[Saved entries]
+ + + + +
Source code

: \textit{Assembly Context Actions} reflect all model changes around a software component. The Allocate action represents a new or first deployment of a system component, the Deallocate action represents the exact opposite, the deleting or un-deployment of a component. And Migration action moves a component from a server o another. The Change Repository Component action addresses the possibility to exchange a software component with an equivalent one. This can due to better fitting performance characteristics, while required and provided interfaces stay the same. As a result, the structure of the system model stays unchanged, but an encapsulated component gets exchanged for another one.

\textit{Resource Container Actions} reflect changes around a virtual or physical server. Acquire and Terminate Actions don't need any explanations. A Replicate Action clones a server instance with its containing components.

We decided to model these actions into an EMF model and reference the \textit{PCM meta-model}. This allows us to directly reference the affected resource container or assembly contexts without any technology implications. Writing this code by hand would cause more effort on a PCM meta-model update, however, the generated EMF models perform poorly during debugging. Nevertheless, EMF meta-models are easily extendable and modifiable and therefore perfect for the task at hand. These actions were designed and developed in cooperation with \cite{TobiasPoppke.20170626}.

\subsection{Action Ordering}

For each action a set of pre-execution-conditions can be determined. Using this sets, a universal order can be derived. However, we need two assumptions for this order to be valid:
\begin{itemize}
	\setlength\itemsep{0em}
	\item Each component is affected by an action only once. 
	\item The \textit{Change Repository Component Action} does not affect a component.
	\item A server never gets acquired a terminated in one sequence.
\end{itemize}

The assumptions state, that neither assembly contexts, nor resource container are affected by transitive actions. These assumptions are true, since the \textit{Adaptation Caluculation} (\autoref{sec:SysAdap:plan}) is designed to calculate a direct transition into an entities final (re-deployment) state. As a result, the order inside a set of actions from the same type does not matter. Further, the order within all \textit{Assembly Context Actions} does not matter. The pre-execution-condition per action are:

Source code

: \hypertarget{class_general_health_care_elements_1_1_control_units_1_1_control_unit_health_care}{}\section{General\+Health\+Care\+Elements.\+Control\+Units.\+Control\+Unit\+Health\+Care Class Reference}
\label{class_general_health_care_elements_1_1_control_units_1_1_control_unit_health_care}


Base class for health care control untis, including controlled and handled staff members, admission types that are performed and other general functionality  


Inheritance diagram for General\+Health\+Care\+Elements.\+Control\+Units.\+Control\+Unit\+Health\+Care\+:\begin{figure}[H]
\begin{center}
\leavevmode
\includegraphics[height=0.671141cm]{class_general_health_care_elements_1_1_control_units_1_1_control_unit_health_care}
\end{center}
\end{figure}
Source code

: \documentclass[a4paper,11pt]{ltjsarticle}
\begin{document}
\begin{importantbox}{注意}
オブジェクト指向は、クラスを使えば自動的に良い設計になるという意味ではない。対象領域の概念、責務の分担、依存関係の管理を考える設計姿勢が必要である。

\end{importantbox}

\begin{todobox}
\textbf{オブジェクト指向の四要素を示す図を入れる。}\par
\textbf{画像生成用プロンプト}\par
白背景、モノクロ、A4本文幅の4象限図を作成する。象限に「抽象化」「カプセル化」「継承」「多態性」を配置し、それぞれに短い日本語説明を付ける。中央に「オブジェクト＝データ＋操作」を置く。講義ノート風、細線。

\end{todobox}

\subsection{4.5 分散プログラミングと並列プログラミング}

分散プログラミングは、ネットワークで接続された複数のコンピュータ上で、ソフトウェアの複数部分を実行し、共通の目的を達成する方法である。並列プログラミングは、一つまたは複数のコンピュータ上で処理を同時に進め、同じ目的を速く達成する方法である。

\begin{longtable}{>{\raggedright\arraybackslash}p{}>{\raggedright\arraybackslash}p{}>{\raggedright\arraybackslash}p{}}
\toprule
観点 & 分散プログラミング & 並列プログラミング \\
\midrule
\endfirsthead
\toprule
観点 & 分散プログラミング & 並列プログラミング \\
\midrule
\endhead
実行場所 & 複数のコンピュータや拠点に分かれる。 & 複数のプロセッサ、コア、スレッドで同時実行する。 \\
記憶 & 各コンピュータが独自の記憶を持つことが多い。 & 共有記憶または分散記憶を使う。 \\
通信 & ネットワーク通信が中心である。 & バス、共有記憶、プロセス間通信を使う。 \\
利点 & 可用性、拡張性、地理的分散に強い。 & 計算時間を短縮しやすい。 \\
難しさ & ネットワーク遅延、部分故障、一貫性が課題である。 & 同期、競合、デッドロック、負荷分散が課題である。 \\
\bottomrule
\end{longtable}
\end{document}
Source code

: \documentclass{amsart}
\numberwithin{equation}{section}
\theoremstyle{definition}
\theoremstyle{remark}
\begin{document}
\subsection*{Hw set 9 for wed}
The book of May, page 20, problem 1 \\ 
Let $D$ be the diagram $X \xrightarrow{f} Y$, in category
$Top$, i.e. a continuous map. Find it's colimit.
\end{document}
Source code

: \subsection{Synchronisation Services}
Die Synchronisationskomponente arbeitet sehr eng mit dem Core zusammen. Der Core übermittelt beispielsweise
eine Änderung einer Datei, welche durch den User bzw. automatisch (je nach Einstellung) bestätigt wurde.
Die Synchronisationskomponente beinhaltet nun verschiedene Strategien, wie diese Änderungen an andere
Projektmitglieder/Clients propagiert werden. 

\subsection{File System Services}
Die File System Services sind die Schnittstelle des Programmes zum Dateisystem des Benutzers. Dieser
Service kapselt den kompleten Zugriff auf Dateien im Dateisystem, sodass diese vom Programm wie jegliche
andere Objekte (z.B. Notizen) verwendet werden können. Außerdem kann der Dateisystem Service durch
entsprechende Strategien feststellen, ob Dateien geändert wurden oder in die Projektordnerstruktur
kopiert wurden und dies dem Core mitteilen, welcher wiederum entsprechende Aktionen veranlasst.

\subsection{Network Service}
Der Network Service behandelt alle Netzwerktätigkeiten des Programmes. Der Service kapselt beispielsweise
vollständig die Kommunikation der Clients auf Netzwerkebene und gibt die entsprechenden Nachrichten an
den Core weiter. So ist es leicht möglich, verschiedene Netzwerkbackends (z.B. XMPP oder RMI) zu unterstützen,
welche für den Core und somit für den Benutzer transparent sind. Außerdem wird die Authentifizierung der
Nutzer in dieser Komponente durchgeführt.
+ + + + +
- ACTION ITEM:
Copy out the records once more. Match them exactly.

- ANSWER SECTION:
Source code

: \textit{Assembly Context Actions} reflect all model changes around a software component. The Allocate action represents a new or first deployment of a system component, the Deallocate action represents the exact opposite, the deleting or un-deployment of a component. And Migration action moves a component from a server o another. The Change Repository Component action addresses the possibility to exchange a software component with an equivalent one. This can due to better fitting performance characteristics, while required and provided interfaces stay the same. As a result, the structure of the system model stays unchanged, but an encapsulated component gets exchanged for another one.

\textit{Resource Container Actions} reflect changes around a virtual or physical server. Acquire and Terminate Actions don't need any explanations. A Replicate Action clones a server instance with its containing components.

We decided to model these actions into an EMF model and reference the \textit{PCM meta-model}. This allows us to directly reference the affected resource container or assembly contexts without any technology implications. Writing this code by hand would cause more effort on a PCM meta-model update, however, the generated EMF models perform poorly during debugging. Nevertheless, EMF meta-models are easily extendable and modifiable and therefore perfect for the task at hand. These actions were designed and developed in cooperation with \cite{TobiasPoppke.20170626}.

\subsection{Action Ordering}

For each action a set of pre-execution-conditions can be determined. Using this sets, a universal order can be derived. However, we need two assumptions for this order to be valid:
\begin{itemize}
	\setlength\itemsep{0em}
	\item Each component is affected by an action only once. 
	\item The \textit{Change Repository Component Action} does not affect a component.
	\item A server never gets acquired a terminated in one sequence.
\end{itemize}

The assumptions state, that neither assembly contexts, nor resource container are affected by transitive actions. These assumptions are true, since the \textit{Adaptation Caluculation} (\autoref{sec:SysAdap:plan}) is designed to calculate a direct transition into an entities final (re-deployment) state. As a result, the order inside a set of actions from the same type does not matter. Further, the order within all \textit{Assembly Context Actions} does not matter. The pre-execution-condition per action are:

Source code

: \hypertarget{class_general_health_care_elements_1_1_control_units_1_1_control_unit_health_care}{}\section{General\+Health\+Care\+Elements.\+Control\+Units.\+Control\+Unit\+Health\+Care Class Reference}
\label{class_general_health_care_elements_1_1_control_units_1_1_control_unit_health_care}


Base class for health care control untis, including controlled and handled staff members, admission types that are performed and other general functionality  


Inheritance diagram for General\+Health\+Care\+Elements.\+Control\+Units.\+Control\+Unit\+Health\+Care\+:\begin{figure}[H]
\begin{center}
\leavevmode
\includegraphics[height=0.671141cm]{class_general_health_care_elements_1_1_control_units_1_1_control_unit_health_care}
\end{center}
\end{figure}
Source code

: \documentclass[a4paper,11pt]{ltjsarticle}
\begin{document}
\begin{importantbox}{注意}
オブジェクト指向は、クラスを使えば自動的に良い設計になるという意味ではない。対象領域の概念、責務の分担、依存関係の管理を考える設計姿勢が必要である。

\end{importantbox}

\begin{todobox}
\textbf{オブジェクト指向の四要素を示す図を入れる。}\par
\textbf{画像生成用プロンプト}\par
白背景、モノクロ、A4本文幅の4象限図を作成する。象限に「抽象化」「カプセル化」「継承」「多態性」を配置し、それぞれに短い日本語説明を付ける。中央に「オブジェクト＝データ＋操作」を置く。講義ノート風、細線。

\end{todobox}

\subsection{4.5 分散プログラミングと並列プログラミング}

分散プログラミングは、ネットワークで接続された複数のコンピュータ上で、ソフトウェアの複数部分を実行し、共通の目的を達成する方法である。並列プログラミングは、一つまたは複数のコンピュータ上で処理を同時に進め、同じ目的を速く達成する方法である。

\begin{longtable}{>{\raggedright\arraybackslash}p{}>{\raggedright\arraybackslash}p{}>{\raggedright\arraybackslash}p{}}
\toprule
観点 & 分散プログラミング & 並列プログラミング \\
\midrule
\endfirsthead
\toprule
観点 & 分散プログラミング & 並列プログラミング \\
\midrule
\endhead
実行場所 & 複数のコンピュータや拠点に分かれる。 & 複数のプロセッサ、コア、スレッドで同時実行する。 \\
記憶 & 各コンピュータが独自の記憶を持つことが多い。 & 共有記憶または分散記憶を使う。 \\
通信 & ネットワーク通信が中心である。 & バス、共有記憶、プロセス間通信を使う。 \\
利点 & 可用性、拡張性、地理的分散に強い。 & 計算時間を短縮しやすい。 \\
難しさ & ネットワーク遅延、部分故障、一貫性が課題である。 & 同期、競合、デッドロック、負荷分散が課題である。 \\
\bottomrule
\end{longtable}
\end{document}
Source code

: \documentclass{amsart}
\numberwithin{equation}{section}
\theoremstyle{definition}
\theoremstyle{remark}
\begin{document}
\subsection*{Hw set 9 for wed}
The book of May, page 20, problem 1 \\ 
Let $D$ be the diagram $X \xrightarrow{f} Y$, in category
$Top$, i.e. a continuous map. Find it's colimit.
\end{document}
Source code

: \subsection{Synchronisation Services}
Die Synchronisationskomponente arbeitet sehr eng mit dem Core zusammen. Der Core übermittelt beispielsweise
eine Änderung einer Datei, welche durch den User bzw. automatisch (je nach Einstellung) bestätigt wurde.
Die Synchronisationskomponente beinhaltet nun verschiedene Strategien, wie diese Änderungen an andere
Projektmitglieder/Clients propagiert werden. 

\subsection{File System Services}
Die File System Services sind die Schnittstelle des Programmes zum Dateisystem des Benutzers. Dieser
Service kapselt den kompleten Zugriff auf Dateien im Dateisystem, sodass diese vom Programm wie jegliche
andere Objekte (z.B. Notizen) verwendet werden können. Außerdem kann der Dateisystem Service durch
entsprechende Strategien feststellen, ob Dateien geändert wurden oder in die Projektordnerstruktur
kopiert wurden und dies dem Core mitteilen, welcher wiederum entsprechende Aktionen veranlasst.

\subsection{Network Service}
Der Network Service behandelt alle Netzwerktätigkeiten des Programmes. Der Service kapselt beispielsweise
vollständig die Kommunikation der Clients auf Netzwerkebene und gibt die entsprechenden Nachrichten an
den Core weiter. So ist es leicht möglich, verschiedene Netzwerkbackends (z.B. XMPP oder RMI) zu unterstützen,
welche für den Core und somit für den Benutzer transparent sind. Außerdem wird die Authentifizierung der
Nutzer in dieser Komponente durchgeführt.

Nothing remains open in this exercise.